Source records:

┌──

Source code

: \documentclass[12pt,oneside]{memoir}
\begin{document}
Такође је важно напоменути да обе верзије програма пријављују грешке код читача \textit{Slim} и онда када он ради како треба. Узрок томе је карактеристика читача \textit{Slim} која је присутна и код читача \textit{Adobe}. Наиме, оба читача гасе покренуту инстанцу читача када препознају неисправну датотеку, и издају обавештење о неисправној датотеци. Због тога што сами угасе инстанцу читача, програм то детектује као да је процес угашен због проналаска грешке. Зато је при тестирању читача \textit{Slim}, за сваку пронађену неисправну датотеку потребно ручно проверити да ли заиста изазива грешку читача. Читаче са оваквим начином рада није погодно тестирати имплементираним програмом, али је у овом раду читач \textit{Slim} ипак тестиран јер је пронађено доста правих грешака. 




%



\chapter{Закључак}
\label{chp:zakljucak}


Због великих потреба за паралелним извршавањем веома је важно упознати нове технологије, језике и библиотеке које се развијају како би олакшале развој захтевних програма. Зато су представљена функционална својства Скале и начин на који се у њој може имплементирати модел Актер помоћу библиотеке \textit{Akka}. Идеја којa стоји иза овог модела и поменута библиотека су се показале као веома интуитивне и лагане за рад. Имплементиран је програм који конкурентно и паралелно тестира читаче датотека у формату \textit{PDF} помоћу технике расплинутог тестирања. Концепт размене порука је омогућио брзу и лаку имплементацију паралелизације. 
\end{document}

└──

Your task:
Go back to the data above and please quote exactly, and only, the lines from the line with "Због великих потреба" through its last line.

Task answer:
Због великих потреба за паралелним извршавањем веома је важно упознати нове технологије, језике и библиотеке које се развијају како би олакшале развој захтевних програма. Зато су представљена функционална својства Скале и начин на који се у њој може имплементирати модел Актер помоћу библиотеке \textit{Akka}. Идеја којa стоји иза овог модела и поменута библиотека су се показале као веома интуитивне и лагане за рад. Имплементиран је програм који конкурентно и паралелно тестира читаче датотека у формату \textit{PDF} помоћу технике расплинутог тестирања. Концепт размене порука је омогућио брзу и лаку имплементацију паралелизације. 
\end{document}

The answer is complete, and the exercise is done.